代表取締役社長 ･ リチャード･ヒルズ
Tokyo Diner's History
In 1987, when I started Japanese evening classes (more or less by accident), I only thought I’d do them for a couple of months. I felt the whole subject was very interesting, but far too complicated for me to get involved with. Little did I know how Japan would captivate me: its culture is fascinating and beguiling, its language is as rewarding as it is challenging, and its people are charming, warm and enthusiastic. Their encouragement got me over the hardest part of learning the language. After two years, I was ready to go to Japan, where I spent a couple of months having the trip of a lifetime.
During those two years, I used to go to all the Japanese restaurants in London. They were impressive, but they left a lot to be desired. The food was presented very artistically, but it did not really fill you up. The interior design and the atmosphere of those places was like going into the temple of some unknown religion: the hushed reverence made you feel ill at ease and you never knew if you were about to do something terribly embarrassing. When the bill arrived, you were left in no doubt that you had paid a sacrifice at the high alter of Japanese cuisine! Before my first trip to Japan, I remember thinking to myself, “Will I be able to put up with Japanese food every day?”
But the real Japan was so different! When I arrived, I found that Japanese people are very positive about enjoying life; in particular, they are passionate about food. They often eat out three or four times a week, so there is an abundance of different types of restaurant. There were a few restaurants like the ones I had seen in London, but these were a tiny minority. Most places offered delicious, satisfying, ‘ordinary’ food at sensible prices. They were warm and friendly. Above all, they were fun
. Mealtimes became the highlights of every day.

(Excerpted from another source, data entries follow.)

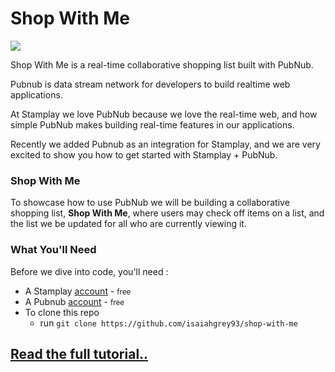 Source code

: # Shop With Me

![](https://raw.githubusercontent.com/isaiahgrey93/stamplay-pubnub/master/step_20.png)

Shop With Me is a real-time collaborative shopping list built with PubNub.

Pubnub is data stream network for developers to build realtime web applications.

At Stamplay we love PubNub because we love the real-time web, and how simple PubNub makes building real-time features in our applications.

Recently we added Pubnub as an integration for Stamplay, and we are very excited to show you how to get started with Stamplay + PubNub.

### Shop With Me

To showcase how to use PubNub we will be building a collaborative shopping list, **Shop With Me**, where users may check off items on a list, and the list we be updated for all who are currently viewing it.


### What You'll Need

Before we dive into code, you'll need :

* A Stamplay [account](https://stamplay.com) - <small>free</small>
* A Pubnub [account](https://pubnub.com) - <small>free</small>
* To clone this repo
	* run `git clone https://github.com/isaiahgrey93/shop-with-me`

## [Read the full tutorial..](https://blog.stamplay.com)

When I returned to London, I found that I hankered after the Japanese experience, so I went back to all my favourite Japanese restaurants here. But having known the delights of cheap, cheerful eateries in Japan, I was no longer willing to spend so much money on a miserable imitation! So, when the launderette below my small flat in Soho became vacant, I jumped at the opportunity to turn the whole building into what has now become Tokyo Diner. We opened in 1992 and it seems that my conviction proved right, because we went into profit within the first month of trading and, despite numerous competitors opening (and closing), we have never been short of customers. We usually serve about 300 meals per day, but our record is over 550.